Those of us who have been waiting for a reissue of the ARP 2600 can now breath a sigh of relief: Korg's ARP 2600 is an all-new, full-size, and dare we say affordable rebirth of one of the greatest synthesizers of all time. Complete with road case, tolex suitcase enclosure, updated 3620 keyboard, and enough patch points to keep you exploring for a lifetime, Korg's 2600 is one of the most exciting synth announcements we've seen in a long time.
Of course, for some, this may seem like a natural trajectory—after breaking back into the world of analog synthesis in the 2010s, Korg released a licensed reissue of the ARP Odyssey, adding MIDI functionality, multiple filter options, and more. Given the attention to detail and excellent built quality in the Odyssey reissues, people almost instantly started asking if there were plans for Korg to reissue the 2600 as well...but for several years, there were no developments on that front.

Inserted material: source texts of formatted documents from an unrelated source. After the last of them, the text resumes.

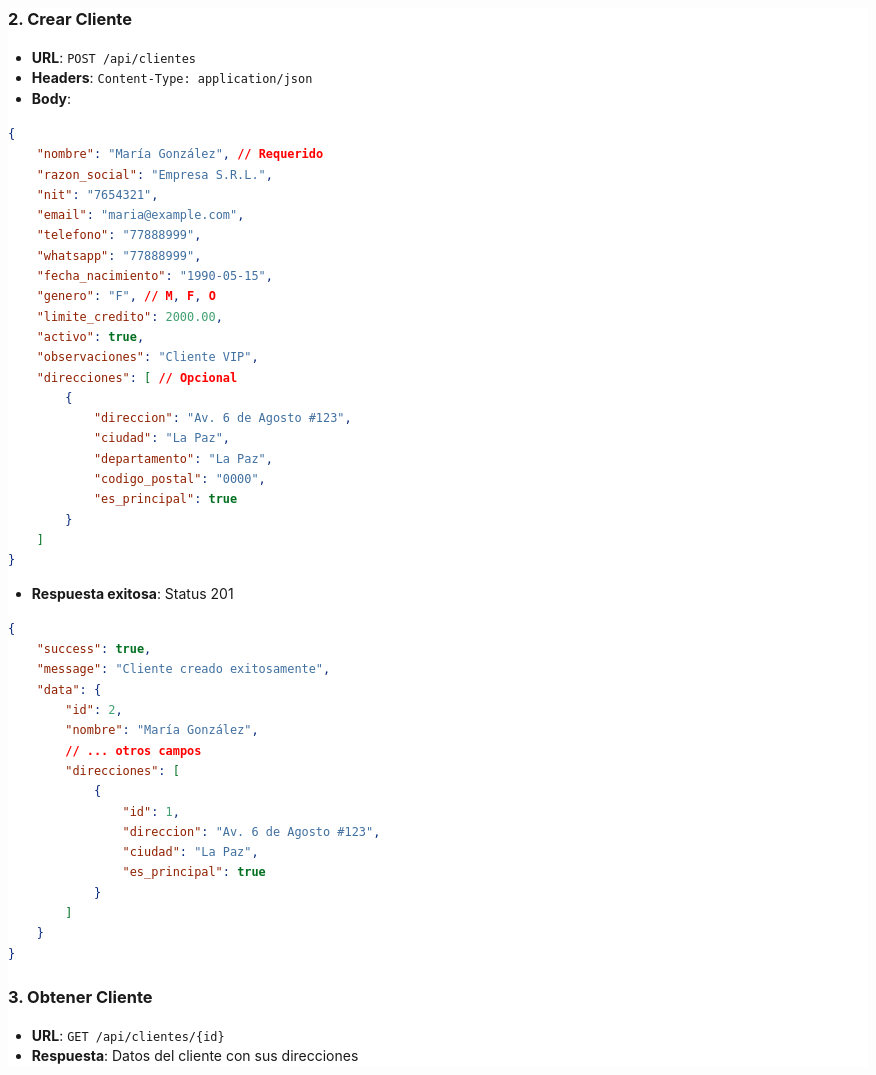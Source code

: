 
### 2. Crear Cliente
- **URL**: `POST /api/clientes`
- **Headers**: `Content-Type: application/json`
- **Body**:
```json
{
    "nombre": "María González", // Requerido
    "razon_social": "Empresa S.R.L.",
    "nit": "7654321",
    "email": "maria@example.com",
    "telefono": "77888999",
    "whatsapp": "77888999",
    "fecha_nacimiento": "1990-05-15",
    "genero": "F", // M, F, O
    "limite_credito": 2000.00,
    "activo": true,
    "observaciones": "Cliente VIP",
    "direcciones": [ // Opcional
        {
            "direccion": "Av. 6 de Agosto #123",
            "ciudad": "La Paz",
            "departamento": "La Paz",
            "codigo_postal": "0000",
            "es_principal": true
        }
    ]
}
```
- **Respuesta exitosa**: Status 201
```json
{
    "success": true,
    "message": "Cliente creado exitosamente",
    "data": {
        "id": 2,
        "nombre": "María González",
        // ... otros campos
        "direcciones": [
            {
                "id": 1,
                "direccion": "Av. 6 de Agosto #123",
                "ciudad": "La Paz",
                "es_principal": true
            }
        ]
    }
}
```

### 3. Obtener Cliente
- **URL**: `GET /api/clientes/{id}`
- **Respuesta**: Datos del cliente con sus direcciones
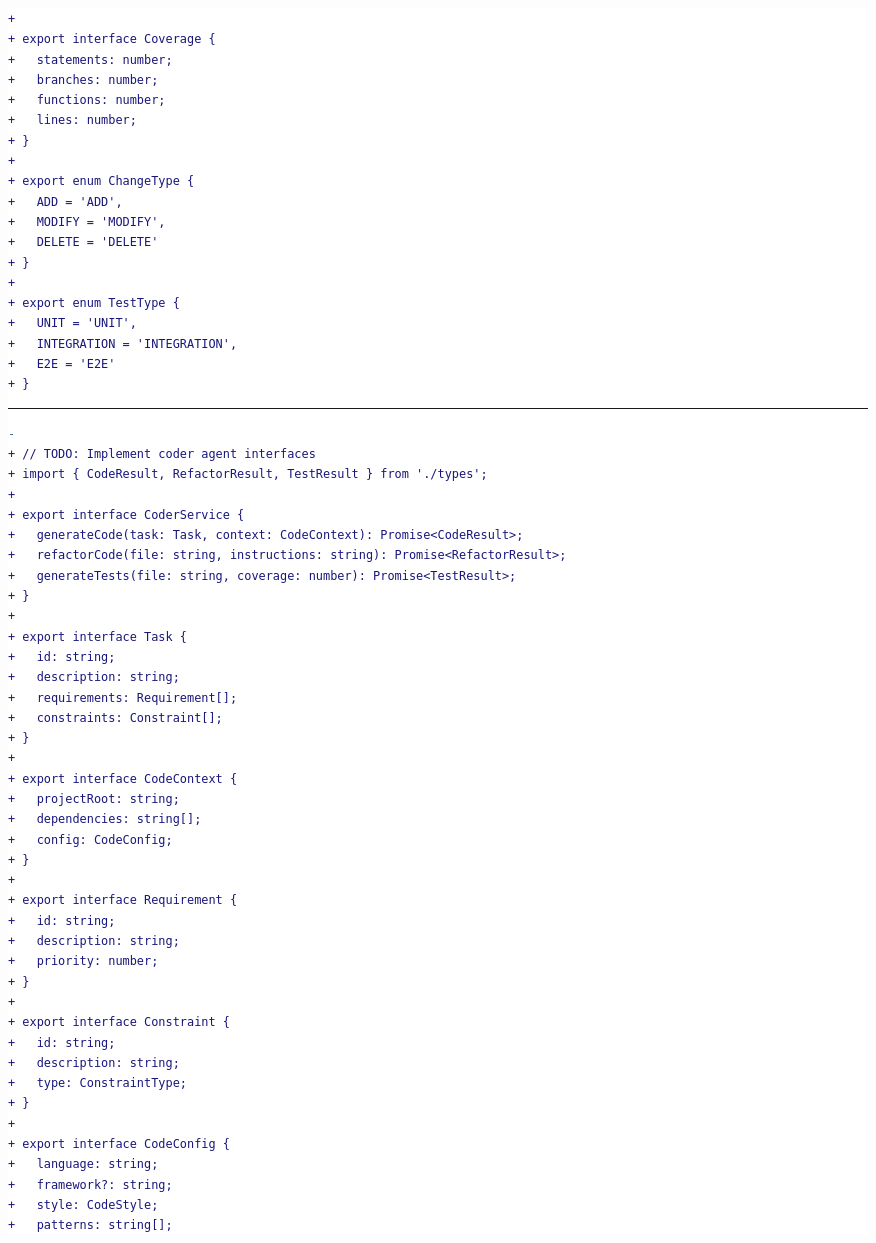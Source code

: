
 ```diff
+ 
+ export interface Coverage {
+   statements: number;
+   branches: number;
+   functions: number;
+   lines: number;
+ }
+ 
+ export enum ChangeType {
+   ADD = 'ADD',
+   MODIFY = 'MODIFY',
+   DELETE = 'DELETE'
+ }
+ 
+ export enum TestType {
+   UNIT = 'UNIT',
+   INTEGRATION = 'INTEGRATION',
+   E2E = 'E2E'
+ } 
```

---

```diff
- 
+ // TODO: Implement coder agent interfaces
+ import { CodeResult, RefactorResult, TestResult } from './types';
+ 
+ export interface CoderService {
+   generateCode(task: Task, context: CodeContext): Promise<CodeResult>;
+   refactorCode(file: string, instructions: string): Promise<RefactorResult>;
+   generateTests(file: string, coverage: number): Promise<TestResult>;
+ }
+ 
+ export interface Task {
+   id: string;
+   description: string;
+   requirements: Requirement[];
+   constraints: Constraint[];
+ }
+ 
+ export interface CodeContext {
+   projectRoot: string;
+   dependencies: string[];
+   config: CodeConfig;
+ }
+ 
+ export interface Requirement {
+   id: string;
+   description: string;
+   priority: number;
+ }
+ 
+ export interface Constraint {
+   id: string;
+   description: string;
+   type: ConstraintType;
+ }
+ 
+ export interface CodeConfig {
+   language: string;
+   framework?: string;
+   style: CodeStyle;
+   patterns: string[];
```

In late December 2019, though, all of that changed...with Jean Michel Jarre leaking Korg's plans to create a new version of one of the best-loved synthesizers of all time. Korg subsequently issued a series of of teaser trailers and as of today, we know it all to be true.
Why Reissue the 2600?
If you're not already familiar with the ARP 2600, check out our recent article about it here. We won't go into a huge amount of detail here, but it's worth hitting on a few major points. Why would someone want to reissue the 2600 in 2019?
I strongly believe the 2600 may have one of the most clever layouts of any synth of all time. It is semi-modular rather than fully modular, and takes advantage of this in intense, fascinating ways. Rather than relying on users to connect modules together with patch cables to create new sounds, the 2600 instead features a huge number of internal signal connections which can be accessed using vertical sliders on each module. Adjusting these sliders allows you to change the amount of modulation or audio from a given source to the destination. Sources and destinations are clearly labeled with large graphics on the panel, so it is always clear what parts of the synth are interacting.
By providing several of these sliders for most important parameters, players can access most of the signal paths they would "typically" use without needing patch cables at all. When the 2600 was introduced, this was revolutionary: it provided the sonic flexibility of a modular system while automatically providing users with easy access to useful, valid signal connections without using a single patch cable. Players could experiment with new timbres more easily than they could on a modular synth, and they could easily get from one sound to another simply by moving a handful of sliders to taste. Many users quickly realized that the 2600 was capable of a far broader range of sounds than its primary (and worthy) commercial competitor: the Minimoog.
Of course, jacks at every modulation input can be used to defeat the normalled signal routings...so when you want to take the 2600 farther away from its default behavior, it is possible to treat it identically to a modular synth—one with a surprising amount of utility given its size.
Utility and technical concerns aside, though, the most important aspect of the 2600 is its sound. With three wide-range oscillators, a huge-sounding -24dB/Oct resonant lowpass filter, and rich stereo spring reverb, the 2600 is capable of a broad range of tones from evolving drones to stacked leads and thumping bass lines. It can be heard across countless records from Stevie Wonder, Edgar Winter, Weather Report, and many others—and even provided the voice of R2-D2 in Star Wars. Whether being used for funk basslines, jazz fusion leads, or sci-fi sound effects, the 2600 has its own rich timbral universe that nothing else quite matches.
Korg's ARP 2600 and 3620
The Korg ARP 2600 is a faithful, full-size recreation of the classic 1970s instrument. Same form factor, same spring reverb, same speakers—this isn't just a clone, it is a 2600. It adds a handful of niceties not present in the original, such as XLR output, MIDI and MIDI over USB, but all of the core sonic components remain as true to the original design as possible. The 3620 has undergone a notable update—it adds an arpeggiator and 101-style sequencer while maintaining all the cool features of the original version: duophonic operation, built-in vibrato LFO, note repeat, and more.
Connectivity updates aside, the 2600 doesn't need many (if any) changes to be relevant in a current production workflow: so many synthesizers have looked to this device for inspiration that it should feel immediately welcoming and understanding to many synthesists, even if they've never seen one before.
Perhaps the most exciting aspect of Korg's 2600 is the fact that this powerful instrument now doesn't have to stay in the hands of collectors alone: and while it isn't the least expensive synth on the market, the huge margin between its price and the value of vintage units will no doubt bring its sound and magic into the studios of musicians who previously couldn't justify owning one...and we look forward to hearing what these people will make.